See for instance NFS everything is repeative. The only thing i like in NFS is drag and drift. The drift disappered in Most Wanted. NFS is not all moddable. GTA is fully moddable you can add news stuff. Can we do the same with NFS?. I dont think so. I never heard of modding in NFS. There is no damage models is nfs at all. If i have to play racing game. I would play Test Drive Unlimited, Colin Mcrae and GTR but not NFS. Well that is it for now.

Now coming to the cricket series. The only cricket game ea made good was Cricket 2000 and the news ones are getting worst and worst everytime they release. I would play Brian Lara cricket game by codemasters. 

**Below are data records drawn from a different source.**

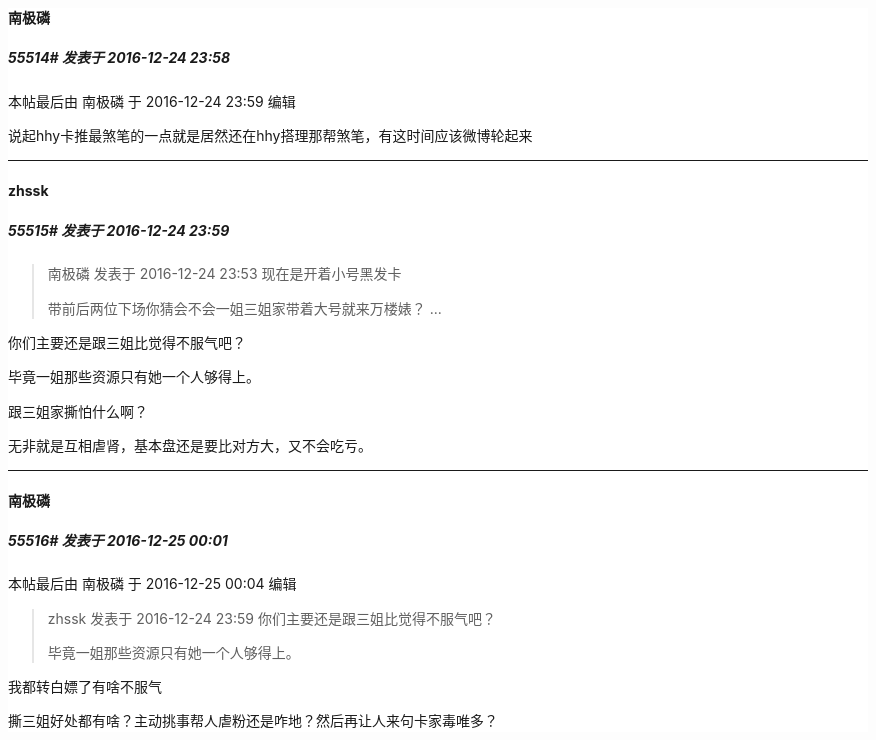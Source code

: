 ####  南极磷  
##### 55514#       发表于 2016-12-24 23:58



 本帖最后由 南极磷 于 2016-12-24 23:59 编辑 

说起hhy卡推最煞笔的一点就是居然还在hhy搭理那帮煞笔，有这时间应该微博轮起来







*****

####  zhssk  
##### 55515#       发表于 2016-12-24 23:59



<blockquote>南极磷 发表于 2016-12-24 23:53
现在是开着小号黑发卡

带前后两位下场你猜会不会一姐三姐家带着大号就来万楼婊？ ...</blockquote>
你们主要还是跟三姐比觉得不服气吧？


毕竟一姐那些资源只有她一个人够得上。


跟三姐家撕怕什么啊？


无非就是互相虐肾，基本盘还是要比对方大，又不会吃亏。








*****

####  南极磷  
##### 55516#       发表于 2016-12-25 00:01



 本帖最后由 南极磷 于 2016-12-25 00:04 编辑 
<blockquote>zhssk 发表于 2016-12-24 23:59
你们主要还是跟三姐比觉得不服气吧？


毕竟一姐那些资源只有她一个人够得上。
</blockquote>

我都转白嫖了有啥不服气

撕三姐好处都有啥？主动挑事帮人虐粉还是咋地？然后再让人来句卡家毒唯多？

It is mostly EA which makes games sick. I hope crysis wont be the same . I just wish that EA games does not buy crytek and make crysis their own franchise which is going made by EA. . Please no.


----------



## gaurav_indian (Mar 13, 2007)

GTA's next title will be coming later this year.


----------



## s18000rpm (Mar 13, 2007)

thunderbird.117 said:
			
		

> GTA versions gets intresting every time you get to play new vehicles, character and new side mission and new mission. For example compare Vice City with San Anderes. GTA is getting better and better with new stuff. I do not know about final fantasy i never played. I just brought final fantasy 7 or 8 long back. The game sucks i felt like vomiting.
> 
> See for instance NFS everything is repeative. The only thing i like in NFS is drag and drift. The drift disappered in Most Wanted. NFS is not all moddable. GTA is fully moddable you can add news stuff. Can we do the same with NFS?. I dont think so. I never heard of modding in NFS. There is no damage models is nfs at all. If i have to play racing game. I would play Test Drive Unlimited, Colin Mcrae and GTR but not NFS. Well that is it for now.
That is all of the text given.